Post Processing: Hiring, Microsoft, Einstein, Google Fi, and Linux

Lamp Post
I explored how tech hiring was broken in two previous posts: The Best Selling Tech Book On Amazon Is ... and Alternatives to the Whiteboard. An article from CNBC adds to the story.  Historically, the Google hiring process required six to nine months and 15 to 25 interviews, but learning the lesson of diminishing returns, Google has adopted the "Rule of Four."

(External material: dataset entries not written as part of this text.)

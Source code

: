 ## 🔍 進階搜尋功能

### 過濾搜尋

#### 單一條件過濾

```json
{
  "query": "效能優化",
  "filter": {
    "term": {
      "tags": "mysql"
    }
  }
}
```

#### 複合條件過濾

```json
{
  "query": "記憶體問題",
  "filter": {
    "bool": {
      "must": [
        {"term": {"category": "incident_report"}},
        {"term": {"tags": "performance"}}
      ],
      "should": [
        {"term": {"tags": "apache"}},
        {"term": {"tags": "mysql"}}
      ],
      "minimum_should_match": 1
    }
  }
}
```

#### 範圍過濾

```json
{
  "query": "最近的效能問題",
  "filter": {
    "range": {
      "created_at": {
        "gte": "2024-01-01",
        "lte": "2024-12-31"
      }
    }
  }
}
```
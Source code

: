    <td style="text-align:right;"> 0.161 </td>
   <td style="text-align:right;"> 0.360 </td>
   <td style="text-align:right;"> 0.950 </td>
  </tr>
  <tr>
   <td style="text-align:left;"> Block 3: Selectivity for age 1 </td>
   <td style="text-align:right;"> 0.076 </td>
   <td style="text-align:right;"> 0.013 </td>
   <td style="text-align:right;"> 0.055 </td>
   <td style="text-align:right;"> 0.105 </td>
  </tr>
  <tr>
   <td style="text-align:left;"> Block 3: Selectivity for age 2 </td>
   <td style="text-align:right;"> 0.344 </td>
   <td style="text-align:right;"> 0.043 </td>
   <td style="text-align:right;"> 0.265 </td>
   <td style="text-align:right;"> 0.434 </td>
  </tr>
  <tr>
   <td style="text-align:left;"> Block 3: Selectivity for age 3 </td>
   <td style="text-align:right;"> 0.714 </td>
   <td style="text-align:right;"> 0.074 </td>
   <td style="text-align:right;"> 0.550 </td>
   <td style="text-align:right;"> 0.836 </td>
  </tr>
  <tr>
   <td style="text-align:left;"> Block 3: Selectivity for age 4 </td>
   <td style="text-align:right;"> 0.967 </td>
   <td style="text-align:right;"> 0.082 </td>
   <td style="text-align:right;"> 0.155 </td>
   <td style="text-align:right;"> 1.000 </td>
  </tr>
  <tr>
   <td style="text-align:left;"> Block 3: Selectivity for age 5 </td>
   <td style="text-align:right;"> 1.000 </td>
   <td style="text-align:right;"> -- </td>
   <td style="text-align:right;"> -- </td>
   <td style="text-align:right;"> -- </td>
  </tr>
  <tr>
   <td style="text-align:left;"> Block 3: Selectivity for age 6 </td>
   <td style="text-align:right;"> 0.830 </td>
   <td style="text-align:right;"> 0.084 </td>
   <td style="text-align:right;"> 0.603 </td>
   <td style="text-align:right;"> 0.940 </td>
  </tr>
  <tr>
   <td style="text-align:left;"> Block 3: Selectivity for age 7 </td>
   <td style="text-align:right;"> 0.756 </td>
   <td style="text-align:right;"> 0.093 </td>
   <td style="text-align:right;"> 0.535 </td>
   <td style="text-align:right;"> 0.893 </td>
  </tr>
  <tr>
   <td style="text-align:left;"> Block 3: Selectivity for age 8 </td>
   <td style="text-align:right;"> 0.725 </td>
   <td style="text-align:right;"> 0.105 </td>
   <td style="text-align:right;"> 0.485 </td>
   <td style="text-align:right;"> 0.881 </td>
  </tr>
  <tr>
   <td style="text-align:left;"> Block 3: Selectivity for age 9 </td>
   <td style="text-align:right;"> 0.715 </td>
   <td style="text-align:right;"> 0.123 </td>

In the post Git-Hub Hub-Bub, I wrote how Microsoft, under Nadella, is different and better than when it was under Ballmer.  Microsoft continues that trajectory as written in Bloomberg's The Most Valuable Company (for Now) Is Having a Nadellaissance.  Most telling is Nadella's mature reaction to a $1 trillion valuation: "... not meaningful" and any rejoicing about such an arbitrary milestone would mark "the beginning of the end."

The figurines Albert Einstein and Homer Simpson sat together on my shelf for a few years.  Every now and then, I wondered what they would say to each other if they had met.  The post, Einstein Meets Homer Simpson, was inspired by this New York Times piece: Have Dark Forces Been Messing With the Cosmos?  The sub-heading adds "Astrophysicists scramble to patch a hole in the universe, rewriting cosmic history in the process."

I wrote about Google Fi for the iPhone and noted the lack of visual voicemail. Messages (and spam) would pile up in my voicemail box and it was a nuisance to dial in, enter my PIN, and press 6 to delete them.  Now the Google Fi app has an additional tab which lets you view transcripts, playback messages, and delete them right from the screen!

Back in 2014, I gave a talk "Stupid Shell Tricks for Beginners and Intermediates" and lived to write about it.  Modern Linux has rendered these tricks obsolete, although I'd argue they are still entertaining.  Nevertheless, it pays to stay current and I keep up by reading Linux Journal.  The publication recently thanked their readers by posting photos and blurbs about them.  See if you can find me.  Hint: I am about 33 names down the page.